Elizabeth Gilbert [04:35]:
“This is an incredibly sacred conversation. So you better relax about it. You better not prepare.”
Liz shares the evolution of her relationship with Raya:
Elizabeth Gilbert [11:11]:
“This is my little thing that nobody needs to know about. Which I now recognize as being the definition of addiction.”
Elizabeth Gilbert [14:14]:
“I am going to take all the love that I possess and I’m going to pour it into you with the hope that you will give me a crumb of it back... It’s bad math.”
Elizabeth Gilbert [21:25]:
“When I look back at my younger self, I’m like, oh honey, that was such a good guess... It seems like it should work.”
Elizabeth Gilbert [28:50]:
“For me, emotional sobriety is I don’t want to use another person to regulate my nervous system anymore because that makes me into a vampire... My soul did not come here to use people.”
Elizabeth Gilbert [31:50]:
“She walks right up to him, in absolute ease, with such mercy... and she would just tap his heart and say, ‘How you doing in there?’”
Elizabeth Gilbert [35:24]:
“First slowly, then quickly, she started to lose all her attainments... now I’m going to start keeping secrets... now I’m going to start using people.”
Elizabeth Gilbert [43:00]:
“She was writing in her journal, ‘Am I losing my sobriety?... I’m a loser and a fuck up. Why can’t I do life?’ ...she said, ‘I go out there in the world and put on this persona of mightiness, but secretly my insides are rotting.’”
Elizabeth Gilbert [47:20]:
“We together, brick by brick, built a world in which...round the clock, teenagers are showing up with feed bags of cocaine... This is our—we built this. This wasn’t done to me. It wasn’t done to her.”
On Preparation vs. Presence:
“This is an incredibly sacred conversation. So you better relax about it. You better not prepare.”
— Elizabeth Gilbert [04:35]
On Secrets as the Root of Addiction:
“This is my little thing that nobody needs to know about. Which I now recognize as being the definition of addiction.”
— Elizabeth Gilbert [11:11]
On the Cycle of Codependency:
“It’s bad math. And then you become… somebody who has taken my entire treasure, given it to a pawn shop, and then stands outside the locked doors at night being like, can I have one tiny bit of that back?”
— Elizabeth Gilbert [14:29]
On the Innocence of Trying to Feel Okay:
“Honey, that was such a good guess... It seems like it should work.”
— Elizabeth Gilbert [21:25]
On Recovery and Personal Integrity:
“For me, emotional sobriety is I don’t want to use another person to regulate my nervous system anymore… My soul did not come here to use people. My soul came here to serve.”
— Elizabeth Gilbert [28:50]
The Heart-Tap Gesture:
“She would just tap it on my heart and she would say, ‘How you doing in there?’”

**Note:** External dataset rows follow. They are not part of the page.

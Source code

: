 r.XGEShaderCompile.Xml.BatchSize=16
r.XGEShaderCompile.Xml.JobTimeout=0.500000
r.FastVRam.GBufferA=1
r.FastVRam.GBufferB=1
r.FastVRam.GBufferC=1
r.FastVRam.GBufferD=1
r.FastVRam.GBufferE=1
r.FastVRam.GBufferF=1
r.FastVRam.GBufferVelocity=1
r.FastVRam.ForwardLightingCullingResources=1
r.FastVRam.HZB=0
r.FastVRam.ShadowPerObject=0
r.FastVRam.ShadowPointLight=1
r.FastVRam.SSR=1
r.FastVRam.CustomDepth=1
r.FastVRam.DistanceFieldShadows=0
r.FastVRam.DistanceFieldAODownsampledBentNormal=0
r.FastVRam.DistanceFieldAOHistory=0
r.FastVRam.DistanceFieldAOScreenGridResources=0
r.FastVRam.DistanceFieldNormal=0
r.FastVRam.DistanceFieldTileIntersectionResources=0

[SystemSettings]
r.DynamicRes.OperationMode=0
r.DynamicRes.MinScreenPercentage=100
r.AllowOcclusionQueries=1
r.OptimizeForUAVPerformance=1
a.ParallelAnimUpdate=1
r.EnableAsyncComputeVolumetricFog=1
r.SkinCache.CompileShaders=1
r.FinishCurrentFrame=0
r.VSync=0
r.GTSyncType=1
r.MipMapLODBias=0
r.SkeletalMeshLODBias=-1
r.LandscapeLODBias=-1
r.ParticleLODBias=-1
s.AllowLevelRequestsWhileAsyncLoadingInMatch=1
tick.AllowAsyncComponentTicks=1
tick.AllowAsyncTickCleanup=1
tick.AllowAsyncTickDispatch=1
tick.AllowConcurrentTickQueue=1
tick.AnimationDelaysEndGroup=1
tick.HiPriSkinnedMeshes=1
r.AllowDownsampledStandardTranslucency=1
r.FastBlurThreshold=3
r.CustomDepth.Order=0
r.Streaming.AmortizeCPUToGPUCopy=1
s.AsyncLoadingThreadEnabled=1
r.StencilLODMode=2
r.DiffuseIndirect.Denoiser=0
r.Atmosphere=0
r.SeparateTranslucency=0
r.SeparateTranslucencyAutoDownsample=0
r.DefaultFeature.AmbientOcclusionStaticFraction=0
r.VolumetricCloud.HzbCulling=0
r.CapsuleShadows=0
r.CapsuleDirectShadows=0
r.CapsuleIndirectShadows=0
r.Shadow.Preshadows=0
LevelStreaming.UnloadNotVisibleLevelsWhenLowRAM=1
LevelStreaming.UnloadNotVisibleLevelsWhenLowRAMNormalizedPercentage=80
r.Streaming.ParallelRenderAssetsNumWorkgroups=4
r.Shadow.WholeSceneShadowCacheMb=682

— Elizabeth Gilbert [31:54]
On Co-creation of the Addictive World:
“We built this. This is our… this wasn’t done to me. It wasn’t done to her.”
— Elizabeth Gilbert [47:20]
The conversation is candid, compassionate, often wrenching but threaded with hope and humor. Elizabeth and Glennon hold space for brutal honesty—recounting not just suffering, but the growth and connection that can come from telling the unvarnished truth. The real gift is in witnessing these two women “do hard things” side by side and refusing to look away from what hurts. The episode is an act of service for anyone grappling with love, addiction, loss, or the ache of being profoundly, imperfectly human.